Stored records:
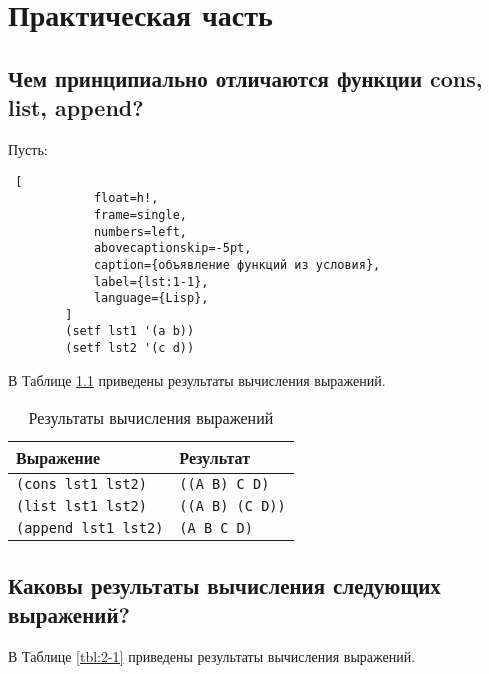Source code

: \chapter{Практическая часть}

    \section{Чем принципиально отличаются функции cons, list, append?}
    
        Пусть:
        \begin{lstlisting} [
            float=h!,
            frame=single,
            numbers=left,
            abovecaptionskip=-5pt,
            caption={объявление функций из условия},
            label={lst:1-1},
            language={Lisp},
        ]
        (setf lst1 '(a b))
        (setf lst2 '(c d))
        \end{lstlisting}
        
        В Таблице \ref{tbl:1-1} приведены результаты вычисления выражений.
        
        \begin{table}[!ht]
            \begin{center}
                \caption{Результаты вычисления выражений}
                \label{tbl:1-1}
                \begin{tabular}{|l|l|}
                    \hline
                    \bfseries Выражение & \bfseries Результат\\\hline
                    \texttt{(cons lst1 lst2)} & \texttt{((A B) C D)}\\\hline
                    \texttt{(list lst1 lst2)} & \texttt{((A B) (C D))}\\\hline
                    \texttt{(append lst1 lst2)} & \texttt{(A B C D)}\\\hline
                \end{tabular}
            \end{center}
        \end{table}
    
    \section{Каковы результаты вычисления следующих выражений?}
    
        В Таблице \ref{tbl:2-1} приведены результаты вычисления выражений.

YOUR OBJECTIVE:
Give back every entry word for word, and drop the pictures as you go.

FINISHED EXERCISE:
Source code

: \chapter{Практическая часть}

    \section{Чем принципиально отличаются функции cons, list, append?}
    
        Пусть:
        \begin{lstlisting} [
            float=h!,
            frame=single,
            numbers=left,
            abovecaptionskip=-5pt,
            caption={объявление функций из условия},
            label={lst:1-1},
            language={Lisp},
        ]
        (setf lst1 '(a b))
        (setf lst2 '(c d))
        \end{lstlisting}
        
        В Таблице \ref{tbl:1-1} приведены результаты вычисления выражений.
        
        \begin{table}[!ht]
            \begin{center}
                \caption{Результаты вычисления выражений}
                \label{tbl:1-1}
                \begin{tabular}{|l|l|}
                    \hline
                    \bfseries Выражение & \bfseries Результат\\\hline
                    \texttt{(cons lst1 lst2)} & \texttt{((A B) C D)}\\\hline
                    \texttt{(list lst1 lst2)} & \texttt{((A B) (C D))}\\\hline
                    \texttt{(append lst1 lst2)} & \texttt{(A B C D)}\\\hline
                \end{tabular}
            \end{center}
        \end{table}
    
    \section{Каковы результаты вычисления следующих выражений?}
    
        В Таблице \ref{tbl:2-1} приведены результаты вычисления выражений.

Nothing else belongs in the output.